Please email your photo to photochallenge@thephotoforum.com.

Please keep in mind that in order to keep things organized we may choose to exclude some photos from the voting stage. We'll try to keep as many in as possible though

Good luck to everyone and have fun with this challenge!


----------



## SlySniper (Oct 1, 2005)

Ok, this one is going to be easier than the last one.  
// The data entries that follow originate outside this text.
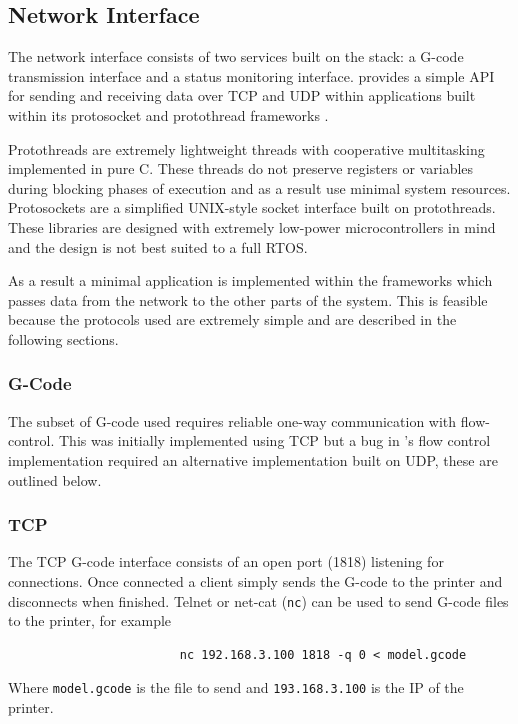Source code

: 		\subsection{Network Interface}
			
			The network interface consists of two services built on the \uIP{} stack:
			a G-code transmission interface and a status monitoring interface. \uIP{}
			provides a simple API for sending and receiving data over TCP and UDP
			within applications built within its protosocket and protothread
			frameworks \cite{uIP}.
			
			Protothreads are extremely lightweight threads with cooperative
			multitasking implemented in pure C. These threads do not preserve
			registers or variables during blocking phases of execution and as a result
			use minimal system resources. Protosockets are a simplified UNIX-style
			socket interface built on protothreads. These libraries are designed with
			extremely low-power microcontrollers in mind and the design is not best
			suited to a full RTOS.
			
			As a result a minimal application is implemented within the \uIP{}
			frameworks which passes data from the network to the other parts of the
			system. This is feasible because the protocols used are extremely simple
			and are described in the following sections.
			
			\subsubsection{G-Code}
				
				The subset of G-code used requires reliable one-way communication with
				flow-control. This was initially implemented using TCP but a bug in
				\uIP{}'s flow control implementation required an alternative
				implementation built on UDP, these are outlined below.
				
				\subsubsection{TCP}
					
					The TCP G-code interface consists of an open port (1818) listening for
					connections. Once connected a client simply sends the G-code to the
					printer and disconnects when finished. Telnet or net-cat (\verb|nc|)
					can be used to send G-code files to the printer, for example
					\begin{verbatim}
						nc 192.168.3.100 1818 -q 0 < model.gcode
					\end{verbatim}
					Where \verb|model.gcode| is the file to send and \verb|193.168.3.100|
					is the IP of the printer.
				
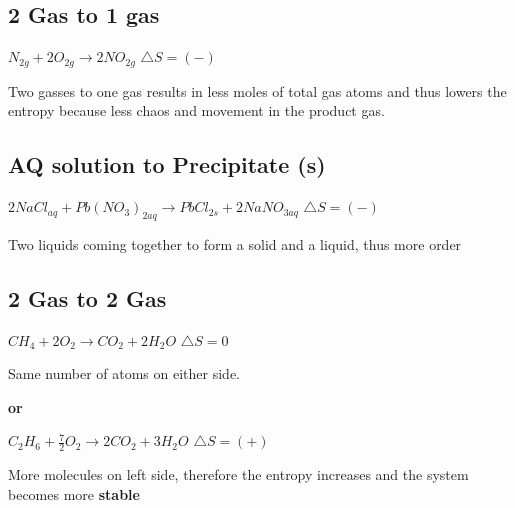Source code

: \documentclass[12pt]{article} %
\begin{document}
\subsection{2 Gas to 1 gas}

$N_{2g} + 2O_{2g} \rightarrow 2NO_{2g}$
$\triangle{S} = (-)$

Two gasses to one gas results in less moles of total gas atoms and thus lowers the entropy because less chaos and movement in the product gas.

\subsection{AQ solution to Precipitate (s)}

$2NaCl_{aq} + Pb(NO_3)_{2aq} \rightarrow PbCl_{2s} + 2NaNO_{3aq}$
$\triangle{S} = (-)$

Two liquids coming together to form a solid and a liquid, thus more order

\subsection{2 Gas to 2 Gas}

$CH_4 + 2O_2 \rightarrow CO_2 + 2H_2O$
$\triangle{S} = 0$

Same number of atoms on either side.

\textbf{or}

$C_2H_6 + \frac{7}{2}O_2 \rightarrow 2CO_2 + 3H_2O$
$\triangle{S} = (+)$

More molecules on left side, therefore the entropy increases and the system becomes more \textbf{stable}
\end{document}
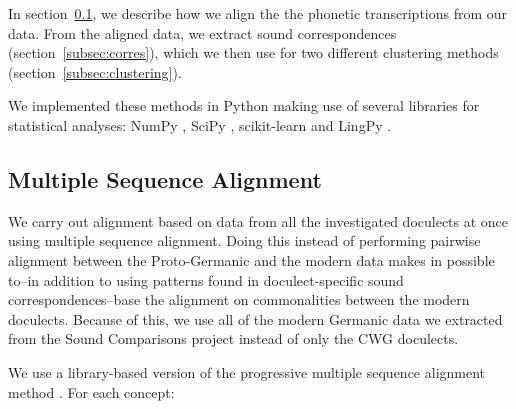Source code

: \documentclass[a4paper]{article}
\begin{document}
In section~\ref{subsec:msa}, we describe how we align
the the phonetic transcriptions from our data.
From the aligned data, we extract sound correspondences
(section~\ref{subsec:corres}), which we then use for
two different clustering methods (section~\ref{subsec:clustering}).

We implemented these methods in Python
making use of several libraries for statistical analyses:
NumPy \citep{oliphant2006guide}, SciPy \citep{jones2001scipy},
scikit-learn \citep{pedregosa2011scikit-learn} and LingPy \citep{list2018lingpy}.

\subsection{Multiple Sequence Alignment}
\label{subsec:msa}


We carry out alignment based on data from
all the investigated doculects at once using multiple sequence alignment.
Doing this instead of performing pairwise alignment between
the Proto-Germanic and the modern data makes in possible
to--in addition to using patterns found in doculect-specific
sound correspondences--base the alignment on commonalities
between the modern doculects.
Because of this, we use all of the modern Germanic data
we extracted from the Sound Comparisons project
instead of only the CWG doculects.

We use a library-based version \citep{notredame2000t-coffee:} of the progressive multiple sequence alignment method \citep{thompson1994clustal}.
For each concept:
\end{document}
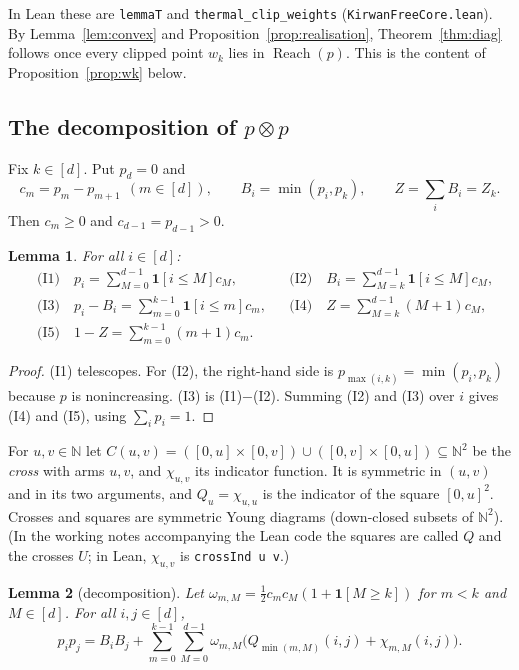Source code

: \documentclass[11pt]{amsart}
\newtheorem{lemma}{Lemma}[section]
\theoremstyle{definition}
\theoremstyle{remark}
\numberwithin{equation}{section}
\newcommand{\N}{\mathbb{N}}
\newcommand{\Reach}{\operatorname{Reach}}
\newcommand{\ind}[1]{\mathbf{1}[#1]}
\newcommand{\lean}[1]{\texttt{#1}}
\begin{document}
In Lean these are \lean{lemmaT} and \lean{thermal\_clip\_weights} (\lean{KirwanFreeCore.lean}).
By Lemma~\ref{lem:convex} and Proposition~\ref{prop:realisation}, Theorem~\ref{thm:diag} follows once
every clipped point $w_k$ lies in $\Reach(p)$. This is the content of Proposition~\ref{prop:wk} below.

\subsection{The decomposition of \texorpdfstring{$p\otimes p$}{p x p}}
Fix $k\in[d]$. Put $p_d=0$ and
\[
  c_m=p_m-p_{m+1}\ \ (m\in[d]),\qquad B_i=\min(p_i,p_k),\qquad Z=\sum_iB_i=Z_k .
\]
Then $c_m\ge0$ and $c_{d-1}=p_{d-1}>0$.

\begin{lemma}\label{lem:telescope}
For all $i\in[d]$:
\begin{align*}
&\text{(I1)}\quad p_i=\sum_{M=0}^{d-1}\ind{i\le M}c_M, &&\text{(I2)}\quad B_i=\sum_{M=k}^{d-1}\ind{i\le M}c_M,\\
&\text{(I3)}\quad p_i-B_i=\sum_{m=0}^{k-1}\ind{i\le m}c_m, &&\text{(I4)}\quad Z=\sum_{M=k}^{d-1}(M+1)c_M,\\
&\text{(I5)}\quad 1-Z=\sum_{m=0}^{k-1}(m+1)c_m .
\end{align*}
\end{lemma}

\begin{proof}
(I1) telescopes. For (I2), the right-hand side is $p_{\max(i,k)}=\min(p_i,p_k)$ because $p$ is
nonincreasing. (I3) is (I1)$-$(I2). Summing (I2) and (I3) over $i$ gives (I4) and (I5), using
$\sum_ip_i=1$.
\end{proof}

For $u,v\in\N$ let $C(u,v)=([0,u]\times[0,v])\cup([0,v]\times[0,u])\subseteq\N^2$ be the \emph{cross}
with arms $u,v$, and $\chi_{u,v}$ its indicator function. It is symmetric in $(u,v)$ and in its two
arguments, and $Q_u=\chi_{u,u}$ is the indicator of the square $[0,u]^2$. Crosses and squares are
symmetric Young diagrams (down-closed subsets of $\N^2$). (In the working notes accompanying the Lean
code the squares are called $Q$ and the crosses $U$; in Lean, $\chi_{u,v}$ is \lean{crossInd u v}.)

\begin{lemma}[decomposition]\label{lem:decomp}
Let $\omega_{m,M}=\tfrac12c_mc_M(1+\ind{M\ge k})$ for $m<k$ and $M\in[d]$. For all $i,j\in[d]$,
\[
  p_ip_j=B_iB_j+\sum_{m=0}^{k-1}\sum_{M=0}^{d-1}\omega_{m,M}\bigl(Q_{\min(m,M)}(i,j)+\chi_{m,M}(i,j)\bigr) .
\]
\end{lemma}
\end{document}
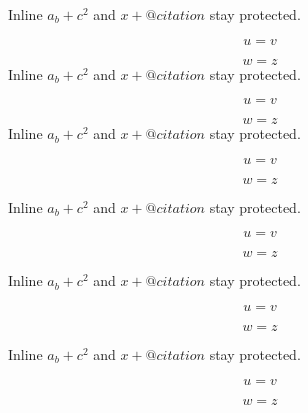Inline $a_b + c^2$ and \(x + @citation\) stay protected.

\[
u = v
\]

\[
w = z
\]
Inline $a_b + c^2$ and \(x + @citation\) stay protected.

\[
u = v
\]

\[
w = z
\]
Inline $a_b + c^2$ and \(x + @citation\) stay protected.

\[
u = v
\]

\[
w = z
\]
\begin{frame}[t]
Inline $a_b + c^2$ and \(x + @citation\) stay protected.

\[
u = v
\]

\[
w = z
\]
\end{frame}

\begin{frame}[t]
Inline $a_b + c^2$ and \(x + @citation\) stay protected.

\[
u = v
\]

\[
w = z
\]
\end{frame}

\begin{frame}[t]
Inline $a_b + c^2$ and \(x + @citation\) stay protected.

\[
u = v
\]

\[
w = z
\]
\end{frame}

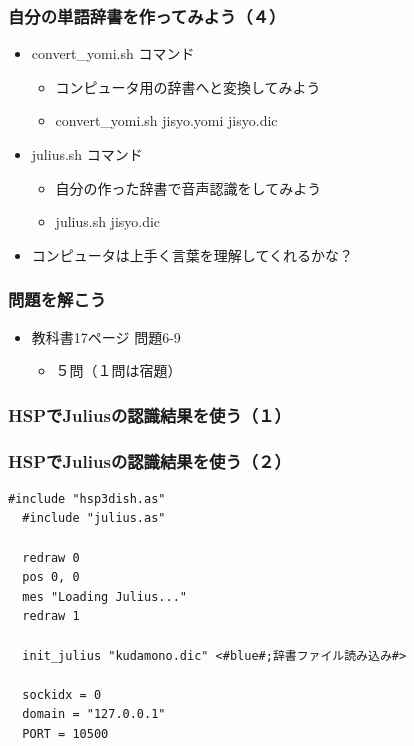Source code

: \documentclass[14pt]{beamer}
\begin{document}
\begin{frame}
  \frametitle{自分の単語辞書を作ってみよう（４）}
  \begin{itemize}
    \item convert\_yomi.sh コマンド
    \begin{itemize}   
      \item コンピュータ用の辞書へと変換してみよう
      \item convert\_yomi.sh jisyo.yomi  jisyo.dic
    \end{itemize}
    \item julius.sh コマンド
    \begin{itemize}
      \item 自分の作った辞書で音声認識をしてみよう
      \item julius.sh jisyo.dic
    \end{itemize}
    \item コンピュータは上手く言葉を理解してくれるかな？
  \end{itemize}
\end{frame}

\begin{frame}
  \frametitle{問題を解こう}
  \begin{itemize}
    \item 教科書17ページ 問題6-9
    \begin{itemize}
      \item ５問（１問は宿題）
    \end{itemize}
  \end{itemize}
\end{frame}

\begin{frame}
  \frametitle{HSPでJuliusの認識結果を使う（１）}
  \begin{figure}
    
  \end{figure}
\end{frame}

\begin{frame}[fragile]
  \frametitle{HSPでJuliusの認識結果を使う（２）}
  \begin{lstlisting}[caption=julius.hsp,label=julius.hsp]
  #include "hsp3dish.as"
  #include "julius.as"

  redraw 0
  pos 0, 0
  mes "Loading Julius..."
  redraw 1

  init_julius "kudamono.dic" <#blue#;辞書ファイル読み込み#>

  sockidx = 0
  domain = "127.0.0.1"
  PORT = 10500
  \end{lstlisting}
\end{frame}
\end{document}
Too bad I dont have PS so I can mess around with some of the colors( or as you Canadians would say, 'colours'). :lmao: :lmao: :hug::


----------



## Artemis (Oct 1, 2005)

SlySniper said:
			
		

> Ok, this one is going to be easier than the last one.
> 
> Too bad I dont have PS so I can mess around with some of the colors( or as you Canadians would say, 'colours'). :lmao: :lmao: :hug::



english say colours 

Hehe yeh this should be easier, nicer word and more ideas spring to mind


----------



## LittleMan (Oct 1, 2005)

A very vague subject though... it will be a hard vote. :thumbup:


----------



## Holly (Oct 2, 2005)

HI!

Im new here.. Love photography.. Im pretty much new to all the photography *words* so to speak! Im interested in trying out for this contest.. However, a little lost on the understanding... It say sot use *colour*  Does this mean ANY color at all?  or is there a certain meaning for this in photography??


Thanks!


----------



## David A (Oct 2, 2005)

Can't wait till the poll. :thumbup:


----------



## Abstract (Oct 2, 2005)

Holly

I think as LittleMan has said this is a very vague request so I would have thought it could be colour in any "form" whatever inspires you and makes you think wow thats a good use of colour...


----------



## LittleMan (Oct 2, 2005)

Holly said:
			
		

> HI!
> 
> Im new here.. Love photography.. Im pretty much new to all the photography *words* so to speak! Im interested in trying out for this contest.. However, a little lost on the understanding... It say sot use *colour* Does this mean ANY color at all? or is there a certain meaning for this in photography??
> 
> ...


Abstract is correct,
You can use any color...
You can send in whatever photo you think best represents the subject. 
Good luck!  Be sure to read the instructions and if you have any questions about them you can ask here or PM me.   Welcome to the forums btw!


----------



## gapinthevoid (Oct 2, 2005)

This is so perfect because my assignment due tomorrow is "Color for Color" ... so I've definitely got some good ones... now I just have to pick which one I want to use...


----------



## alexecho (Oct 3, 2005)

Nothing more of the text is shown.